**Exercise instructions:** Lines from the material below that hold the string "Bump" are what is needed; copy each of them.

**Given information:**
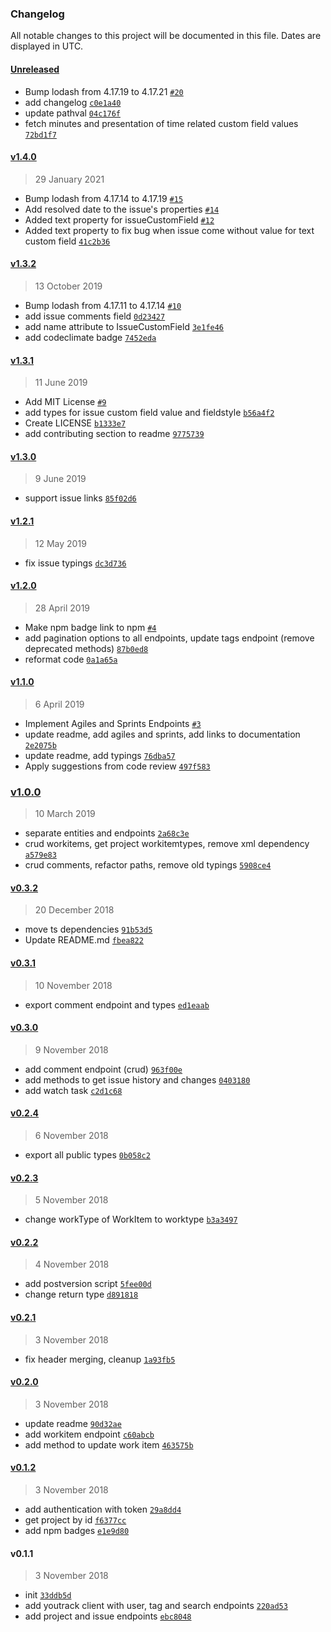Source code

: ### Changelog

All notable changes to this project will be documented in this file. Dates are displayed in UTC.

#### [Unreleased](https://github.com/shanehofstetter/youtrack-rest-client/compare/v1.4.0...HEAD)

- Bump lodash from 4.17.19 to 4.17.21 [`#20`](https://github.com/shanehofstetter/youtrack-rest-client/pull/20)
- add changelog [`c0e1a40`](https://github.com/shanehofstetter/youtrack-rest-client/commit/c0e1a400a93b60dc41ec0dc9f33d98296c1cd3bc)
- update pathval [`04c176f`](https://github.com/shanehofstetter/youtrack-rest-client/commit/04c176fa28dc55d85760debcc51ce459db7c7275)
- fetch minutes and presentation of time related custom field values [`72bd1f7`](https://github.com/shanehofstetter/youtrack-rest-client/commit/72bd1f7b588e0eed2bfae33910fd22550dcd39b7)

#### [v1.4.0](https://github.com/shanehofstetter/youtrack-rest-client/compare/v1.3.2...v1.4.0)

> 29 January 2021

- Bump lodash from 4.17.14 to 4.17.19 [`#15`](https://github.com/shanehofstetter/youtrack-rest-client/pull/15)
- Add resolved date to the issue's properties [`#14`](https://github.com/shanehofstetter/youtrack-rest-client/pull/14)
- Added text property for issueCustomField [`#12`](https://github.com/shanehofstetter/youtrack-rest-client/pull/12)
- Added text property to fix bug when issue come without value for text custom field [`41c2b36`](https://github.com/shanehofstetter/youtrack-rest-client/commit/41c2b36c526e7c048063e2ba5d205c86e43a940b)

#### [v1.3.2](https://github.com/shanehofstetter/youtrack-rest-client/compare/v1.3.1...v1.3.2)

> 13 October 2019

- Bump lodash from 4.17.11 to 4.17.14 [`#10`](https://github.com/shanehofstetter/youtrack-rest-client/pull/10)
- add issue comments field [`0d23427`](https://github.com/shanehofstetter/youtrack-rest-client/commit/0d23427cae33d44c91cd29c6274c39448e0e6206)
- add name attribute to IssueCustomField [`3e1fe46`](https://github.com/shanehofstetter/youtrack-rest-client/commit/3e1fe46b91ca52523e55aaa4134f48fa1b8a0a2d)
- add codeclimate badge [`7452eda`](https://github.com/shanehofstetter/youtrack-rest-client/commit/7452edae33ca2755a1c0df376246deb709d85f93)

#### [v1.3.1](https://github.com/shanehofstetter/youtrack-rest-client/compare/v1.3.0...v1.3.1)

> 11 June 2019

- Add MIT License [`#9`](https://github.com/shanehofstetter/youtrack-rest-client/pull/9)
- add types for issue custom field value and fieldstyle [`b56a4f2`](https://github.com/shanehofstetter/youtrack-rest-client/commit/b56a4f26ecefd75b08a7400277c828dff91c61ac)
- Create LICENSE [`b1333e7`](https://github.com/shanehofstetter/youtrack-rest-client/commit/b1333e763471a0943d33c832a2bcfec2c6385970)
- add contributing section to readme [`9775739`](https://github.com/shanehofstetter/youtrack-rest-client/commit/97757395167cfc355aad36afc1302fcbf66e9e42)

#### [v1.3.0](https://github.com/shanehofstetter/youtrack-rest-client/compare/v1.2.1...v1.3.0)

> 9 June 2019

- support issue links [`85f02d6`](https://github.com/shanehofstetter/youtrack-rest-client/commit/85f02d6130c7c2db299b8c498270fd5167cef2b9)

#### [v1.2.1](https://github.com/shanehofstetter/youtrack-rest-client/compare/v1.2.0...v1.2.1)

> 12 May 2019

- fix issue typings [`dc3d736`](https://github.com/shanehofstetter/youtrack-rest-client/commit/dc3d7367ee105543bbeeab5ea14b22c3aa601592)

#### [v1.2.0](https://github.com/shanehofstetter/youtrack-rest-client/compare/v1.1.0...v1.2.0)

> 28 April 2019

- Make npm badge link to npm [`#4`](https://github.com/shanehofstetter/youtrack-rest-client/pull/4)
- add pagination options to all endpoints, update tags endpoint (remove deprecated methods) [`87b0ed8`](https://github.com/shanehofstetter/youtrack-rest-client/commit/87b0ed84486e545bcd626dae48900165f7880bec)
- reformat code [`0a1a65a`](https://github.com/shanehofstetter/youtrack-rest-client/commit/0a1a65a03273ff08ac37e9ec02fa948e973262f1)

#### [v1.1.0](https://github.com/shanehofstetter/youtrack-rest-client/compare/v1.0.0...v1.1.0)

> 6 April 2019

- Implement Agiles and Sprints Endpoints [`#3`](https://github.com/shanehofstetter/youtrack-rest-client/pull/3)
- update readme, add agiles and sprints, add links to documentation [`2e2075b`](https://github.com/shanehofstetter/youtrack-rest-client/commit/2e2075bdf2f841ee19755c920d262dbe999411b8)
- update readme, add typings [`76dba57`](https://github.com/shanehofstetter/youtrack-rest-client/commit/76dba570007c37796f67f82cd7bfb4f646ca5d04)
- Apply suggestions from code review [`497f583`](https://github.com/shanehofstetter/youtrack-rest-client/commit/497f583a34f4b4b5a520ae37c6f91d4b1f053700)

### [v1.0.0](https://github.com/shanehofstetter/youtrack-rest-client/compare/v0.3.2...v1.0.0)

> 10 March 2019

- separate entities and endpoints [`2a68c3e`](https://github.com/shanehofstetter/youtrack-rest-client/commit/2a68c3e5be5a2d8096267db98c1725e287a053fa)
- crud workitems, get project workitemtypes, remove xml dependency [`a579e83`](https://github.com/shanehofstetter/youtrack-rest-client/commit/a579e8313fa3fb429cb2ba95f66cd64e412ceb03)
- crud comments, refactor paths, remove old typings [`5908ce4`](https://github.com/shanehofstetter/youtrack-rest-client/commit/5908ce48292149d9ac0dde8e9b24d84a82c3d003)

#### [v0.3.2](https://github.com/shanehofstetter/youtrack-rest-client/compare/v0.3.1...v0.3.2)

> 20 December 2018

- move ts dependencies [`91b53d5`](https://github.com/shanehofstetter/youtrack-rest-client/commit/91b53d523e3c755dddebfdc69c7e1920befdf438)
- Update README.md [`fbea822`](https://github.com/shanehofstetter/youtrack-rest-client/commit/fbea8229eba623911c5fd0af277a422f450352e5)

#### [v0.3.1](https://github.com/shanehofstetter/youtrack-rest-client/compare/v0.3.0...v0.3.1)

> 10 November 2018

- export comment endpoint and types [`ed1eaab`](https://github.com/shanehofstetter/youtrack-rest-client/commit/ed1eaabc9e07e53dea7a57511b2bf12c56bba3b2)

#### [v0.3.0](https://github.com/shanehofstetter/youtrack-rest-client/compare/v0.2.4...v0.3.0)

> 9 November 2018

- add comment endpoint (crud) [`963f00e`](https://github.com/shanehofstetter/youtrack-rest-client/commit/963f00e1eff68840ed997dfeb64165e1aca7b39c)
- add methods to get issue history and changes [`0403180`](https://github.com/shanehofstetter/youtrack-rest-client/commit/0403180ff51ec815fd4480abf40f31e32e10df3a)
- add watch task [`c2d1c68`](https://github.com/shanehofstetter/youtrack-rest-client/commit/c2d1c681e94b5eddab29bfff890d2f608f3c84fb)

#### [v0.2.4](https://github.com/shanehofstetter/youtrack-rest-client/compare/v0.2.3...v0.2.4)

> 6 November 2018

- export all public types [`0b058c2`](https://github.com/shanehofstetter/youtrack-rest-client/commit/0b058c2558eb67b328f86f5068a73f691cfa2b1c)

#### [v0.2.3](https://github.com/shanehofstetter/youtrack-rest-client/compare/v0.2.2...v0.2.3)

> 5 November 2018

- change workType of WorkItem to worktype [`b3a3497`](https://github.com/shanehofstetter/youtrack-rest-client/commit/b3a3497e8c55af3fb7d94d65ef0ac3f189ddb3c8)

#### [v0.2.2](https://github.com/shanehofstetter/youtrack-rest-client/compare/v0.2.1...v0.2.2)

> 4 November 2018

- add postversion script [`5fee00d`](https://github.com/shanehofstetter/youtrack-rest-client/commit/5fee00de04c830db31d14d2a0426ef6f9942c7a1)
- change return type [`d891818`](https://github.com/shanehofstetter/youtrack-rest-client/commit/d891818639da9ce8b74e00a882a8e4ff46101c4d)

#### [v0.2.1](https://github.com/shanehofstetter/youtrack-rest-client/compare/v0.2.0...v0.2.1)

> 3 November 2018

- fix header merging, cleanup [`1a93fb5`](https://github.com/shanehofstetter/youtrack-rest-client/commit/1a93fb50b9ba02b3eb383573f68d3019b5400342)

#### [v0.2.0](https://github.com/shanehofstetter/youtrack-rest-client/compare/v0.1.2...v0.2.0)

> 3 November 2018

- update readme [`90d32ae`](https://github.com/shanehofstetter/youtrack-rest-client/commit/90d32ae5f6228536f21aa51dabac99a8397be207)
- add workitem endpoint [`c60abcb`](https://github.com/shanehofstetter/youtrack-rest-client/commit/c60abcb31037a4bd04e924d2f06f589ceec83a14)
- add method to update work item [`463575b`](https://github.com/shanehofstetter/youtrack-rest-client/commit/463575b8e55223a6db53263bb59ce860d33565f5)

#### [v0.1.2](https://github.com/shanehofstetter/youtrack-rest-client/compare/v0.1.1...v0.1.2)

> 3 November 2018

- add authentication with token [`29a8dd4`](https://github.com/shanehofstetter/youtrack-rest-client/commit/29a8dd42096f706542fff04a76561a757d99402d)
- get project by id [`f6377cc`](https://github.com/shanehofstetter/youtrack-rest-client/commit/f6377cc470dc9d34f748dae8d98d376688c09a94)
- add npm badges [`e1e9d80`](https://github.com/shanehofstetter/youtrack-rest-client/commit/e1e9d80005ebd86442f7feea318961b330914ca5)

#### v0.1.1

> 3 November 2018

- init [`33ddb5d`](https://github.com/shanehofstetter/youtrack-rest-client/commit/33ddb5dbeccb67b0d04732ea7dd802edc7346e18)
- add youtrack client with user, tag and search endpoints [`220ad53`](https://github.com/shanehofstetter/youtrack-rest-client/commit/220ad530933c7f14dec7b56aa437cc3371e4cd0d)
- add project and issue endpoints [`ebc8048`](https://github.com/shanehofstetter/youtrack-rest-client/commit/ebc8048c1c7d049a8a579f2367fed61f5e58df1f)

**Written response:**
- Bump lodash from 4.17.19 to 4.17.21 [`#20`](https://github.com/shanehofstetter/youtrack-rest-client/pull/20)
- Bump lodash from 4.17.14 to 4.17.19 [`#15`](https://github.com/shanehofstetter/youtrack-rest-client/pull/15)
- Bump lodash from 4.17.11 to 4.17.14 [`#10`](https://github.com/shanehofstetter/youtrack-rest-client/pull/10)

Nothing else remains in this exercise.